The choice did not seem so obvious to me, however. Raised by a mother who holds a spiritual reverence for her native East Tennessee hills, the whole idea of grinding the rolling, forested landscape of western Wisconsin into a sand lot bordered on the profane.

Add to that the fact that the ensuing product was being sold to a bunch of oil frackers in North Dakota, well, let’s just say I wasn’t seeing a lot of gray area.

Pulling into Frank’s farm, I was greeted by slick corporate signage and millions of dollars in shiny new earth moving equipment. The hustle and bustle of the mine all but obscured the remnants of the dairy farm that had been the family’s livelihood for decades.

“How do your neighbors feel about this?” I asked.

Frank responded, “That neighbor over there, we used to be best friends. Haven’t talked in three years. He makes a living hauling garbage to a landfill in someone else’s backyard, but I can’t dig for sand in his.”

I spent the next 36 hours talking to farmers and local business leaders about the impact of the sand business on this once-quiet community, but Frank had already pretty much summed it up. Those who were benefiting from the sand thought it was a great deal. Those who weren’t, didn’t. The mayor, almost giddy with the town’s recent windfall, struggled to think of a single drawback.

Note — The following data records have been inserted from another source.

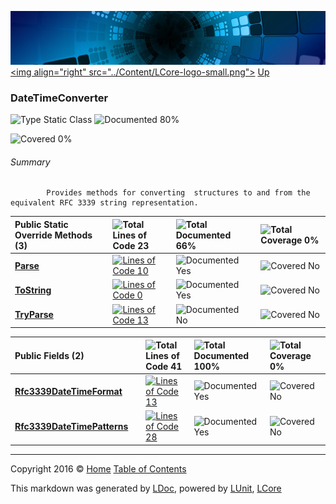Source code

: ![](../Content/LCore-banner-small.png "")
[&lt;img align=&quot;right&quot; src=&quot;../Content/LCore-logo-small.png&quot;&gt;](../../README.md)
[Up](../L.md)

### DateTimeConverter

![Type Static Class](http://b.repl.ca/v1/Type-Static%20Class-blue.png "") ![Documented 80%](http://b.repl.ca/v1/Documented-80%25-green.png "")

![Covered 0%](http://b.repl.ca/v1/Covered-0%25-red.png "")


###### Summary

            Provides methods for converting  structures to and from the equivalent RFC 3339 string representation.
            

Public Static Override Methods (3) |  | ![Total Lines of Code 23](http://b.repl.ca/v1/Total%20Lines%20of%20Code-23-blue.png "") | ![Total Documented 66%](http://b.repl.ca/v1/Total%20Documented-66%25-yellowgreen.png "") | ![Total Coverage 0%](http://b.repl.ca/v1/Total%20Coverage-0%25-red.png "")
:---  | :---  | :---  | :---  | :--- 
**[Parse](DateTimeConverter_Parse.md)** |  | [![Lines of Code 10](http://b.repl.ca/v1/Lines%20of%20Code-10-blue.png "")](../Tools/DateTimeConverter.cs#L111) | ![Documented Yes](http://b.repl.ca/v1/Documented-Yes-brightgreen.png "") | ![Covered No](http://b.repl.ca/v1/Covered-No-red.png "")
**[ToString](DateTimeConverter_ToString.md)** |  | [![Lines of Code 0](http://b.repl.ca/v1/Lines%20of%20Code-0-red.png "")](../Tools/DateTimeConverter.cs#L) | ![Documented Yes](http://b.repl.ca/v1/Documented-Yes-brightgreen.png "") | ![Covered No](http://b.repl.ca/v1/Covered-No-red.png "")
**[TryParse](DateTimeConverter_TryParse.md)** |  | [![Lines of Code 13](http://b.repl.ca/v1/Lines%20of%20Code-13-blue.png "")](../Tools/DateTimeConverter.cs#L184) | ![Documented No](http://b.repl.ca/v1/Documented-No-red.png "") | ![Covered No](http://b.repl.ca/v1/Covered-No-red.png "")


Public   Fields (2) |  | ![Total Lines of Code 41](http://b.repl.ca/v1/Total%20Lines%20of%20Code-41-blue.png "") | ![Total Documented 100%](http://b.repl.ca/v1/Total%20Documented-100%25-brightgreen.png "") | ![Total Coverage 0%](http://b.repl.ca/v1/Total%20Coverage-0%25-red.png "")
:---  | :---  | :---  | :---  | :--- 
**[Rfc3339DateTimeFormat](DateTimeConverter_Rfc3339DateTimeFormat.md)** |  | [![Lines of Code 13](http://b.repl.ca/v1/Lines%20of%20Code-13-blue.png "")](../Tools/DateTimeConverter.cs#L48) | ![Documented Yes](http://b.repl.ca/v1/Documented-Yes-brightgreen.png "") | ![Covered No](http://b.repl.ca/v1/Covered-No-red.png "")
**[Rfc3339DateTimePatterns](DateTimeConverter_Rfc3339DateTimePatterns.md)** |  | [![Lines of Code 28](http://b.repl.ca/v1/Lines%20of%20Code-28-blue.png "")](../Tools/DateTimeConverter.cs#L61) | ![Documented Yes](http://b.repl.ca/v1/Documented-Yes-brightgreen.png "") | ![Covered No](http://b.repl.ca/v1/Covered-No-red.png "")




---

Copyright 2016 &copy; [Home](../../README.md) [Table of Contents](../../TableOfContents.md)

This markdown was generated by [LDoc](https://github.com/CodeSingularity/LDoc), powered by [LUnit](https://github.com/CodeSingularity/LUnit), [LCore](https://github.com/CodeSingularity/LCore)
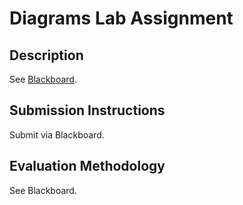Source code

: # Diagrams Lab Assignment

## Description

See [Blackboard](https://blackboard.gwu.edu/webapps/assignment/uploadAssignment?content_id=_6861195_1&course_id=_260292_1&assign_group_id=&mode=cpview).

## Submission Instructions

Submit via Blackboard.

## Evaluation Methodology

See Blackboard.
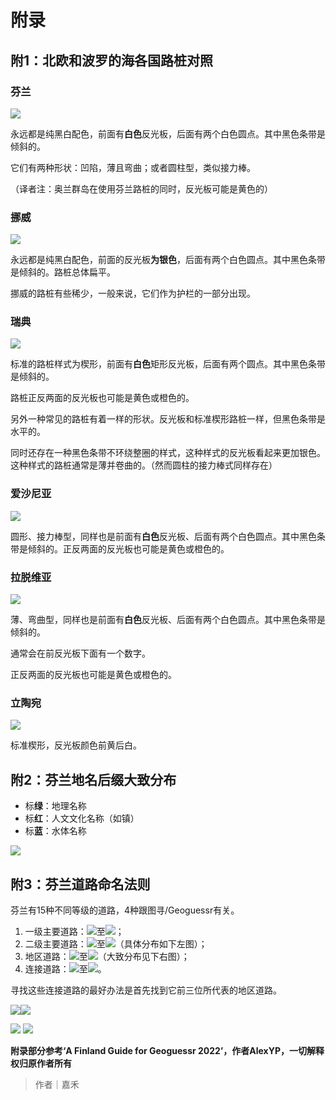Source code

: # 附录
## 附1：北欧和波罗的海各国路桩对照
### 芬兰
![](https://cdn.nlark.com/yuque/0/2023/png/35076970/1679672060450-7153eaa3-8219-4d70-9995-46eb1bc0a156.png)

永远都是纯黑白配色，前面有**白色**反光板，后面有两个白色圆点。其中黑色条带是倾斜的。

它们有两种形状：凹陷，薄且弯曲；或者圆柱型，类似接力棒。

（译者注：奥兰群岛在使用芬兰路桩的同时，反光板可能是黄色的）

### 挪威
![](https://cdn.nlark.com/yuque/0/2023/png/35076970/1679672060922-88c33138-9b57-42db-bba0-a8ce8adabbfe.png)

永远都是纯黑白配色，前面的反光板**为银色**，后面有两个白色圆点。其中黑色条带是倾斜的。路桩总体扁平。

挪威的路桩有些稀少，一般来说，它们作为护栏的一部分出现。

### 瑞典
![](https://cdn.nlark.com/yuque/0/2023/png/35076970/1679672061469-6d3ece6d-3fcd-44c1-aa70-47725e46f1a7.png)

标准的路桩样式为楔形，前面有**白色**矩形反光板，后面有两个圆点。其中黑色条带是倾斜的。

路桩正反两面的反光板也可能是黄色或橙色的。

另外一种常见的路桩有着一样的形状。反光板和标准楔形路桩一样，但黑色条带是水平的。

同时还存在一种黑色条带不环绕整圈的样式，这种样式的反光板看起来更加银色。这种样式的路桩通常是薄并卷曲的。（然而圆柱的接力棒式同样存在）

### 爱沙尼亚
![](https://cdn.nlark.com/yuque/0/2023/png/35076970/1679672061950-975822a2-25c1-4d0c-bfe3-b321061823cf.png)

圆形、接力棒型，同样也是前面有**白色**反光板、后面有两个白色圆点。其中黑色条带是倾斜的。正反两面的反光板也可能是黄色或橙色的。

### 拉脱维亚
![](https://cdn.nlark.com/yuque/0/2023/png/35076970/1679672062456-4517b212-8da6-4505-98fe-1c54834952f2.png)

薄、弯曲型，同样也是前面有**白色**反光板、后面有两个白色圆点。其中黑色条带是倾斜的。

通常会在前反光板下面有一个数字。

正反两面的反光板也可能是黄色或橙色的。

### 立陶宛
![](https://cdn.nlark.com/yuque/0/2023/png/35076970/1679672062960-3915605a-caab-4ac1-a2b5-fb71de53b13b.png)

标准楔形，反光板颜色前黄后白。

## 附2：芬兰地名后缀大致分布
+ 标**绿**：地理名称
+ 标**红**：人文文化名称（如镇）
+ 标**蓝**：水体名称

![](https://cdn.nlark.com/yuque/0/2023/jpeg/35076970/1679672063281-73ece220-948c-4887-9828-990f901959f1.jpeg)



## 附3：芬兰道路命名法则
芬兰有15种不同等级的道路，4种跟图寻/Geoguessr有关。

1. 一级主要道路：![](https://cdn.nlark.com/yuque/0/2023/png/35076970/1679672063632-89bd976e-1f06-4754-aadc-2b8d0d46c4c0.png)至![](https://cdn.nlark.com/yuque/0/2023/png/35076970/1679672063902-3e0b87f3-4882-4d9e-a3e0-ba929d9d592c.png)；
2. 二级主要道路：![](https://cdn.nlark.com/yuque/0/2023/png/35076970/1679672064179-1ab26141-ea29-497a-b24c-01f86dd17fe9.png)至![](https://cdn.nlark.com/yuque/0/2023/png/35076970/1679672064444-5fb484b3-2f42-457b-a44b-0e38715a4e4d.png)（具体分布如下左图）；
3. 地区道路：![](https://cdn.nlark.com/yuque/0/2023/png/35076970/1679672064699-78a9c88e-7fe4-4b3b-8766-6fcf7eeabf31.png)至![](https://cdn.nlark.com/yuque/0/2023/png/35076970/1679672064963-4a940e0d-4732-4aa5-8f63-2f01c67f4388.png)（大致分布见下右图）；
4. 连接道路：![](https://cdn.nlark.com/yuque/0/2023/png/35076970/1679672065166-6e460850-1b40-4220-8755-d426963b527b.png)至![](https://cdn.nlark.com/yuque/0/2023/png/35076970/1679672065389-005e60be-6291-400c-91c7-6afcd514ed9f.png)。

寻找这些连接道路的最好办法是首先找到它前三位所代表的地区道路。

![](https://cdn.nlark.com/yuque/0/2023/jpeg/35076970/1679672065595-79d6b4c1-2d55-4381-9b36-bc54405a01da.jpeg)![](https://cdn.nlark.com/yuque/0/2023/jpeg/35076970/1679672065799-ee6ef7da-ab28-4239-8cb5-4018e30e5b5e.jpeg)



![](https://cdn.nlark.com/yuque/0/2023/png/35076970/1679672066150-c85b982b-2d3a-4c00-8eb6-b2111a9313fd.png)	![](https://cdn.nlark.com/yuque/0/2023/png/35076970/1679672066488-95d7242c-e205-4190-84f0-43535af432df.png)

**附录部分参考‘A Finland Guide for Geoguessr 2022’，作者AlexYP，一切解释权归原作者所有**



> 作者｜嘉禾
>

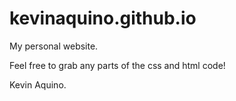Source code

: # kevinaquino.github.io
My personal website.

Feel free to grab any parts of the css and html code!

Kevin Aquino.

“I guess we may lose some hills and trees,” he said, “but that’s no different than when the lumber industry clear-cut this place 100 years ago.”

The opposition, led by a retired school teacher, paints a much different picture. Headlining the coalition’s list of objections is the claim that the sand industry is potentially exposing the community and workers to crystalline silica particles, airborne material that can be breathed in and so poses long-term health concerns.

Dan, another of Frank’s neighbors, still works the dairy his great grandfather homesteaded more than a hundred years ago. The operation consists of a quaint farmhouse, red barn and rolling green pasture nestled between a hardwood grove and rapidly diminishing ridgeline.

As I chatted with him, I asked how his father felt about him allowing the bluff on the back forty to be stripped and flattened for sand.

“He’s fine with it,” Dan said. “We used to get corn from the land, now it’s sand.”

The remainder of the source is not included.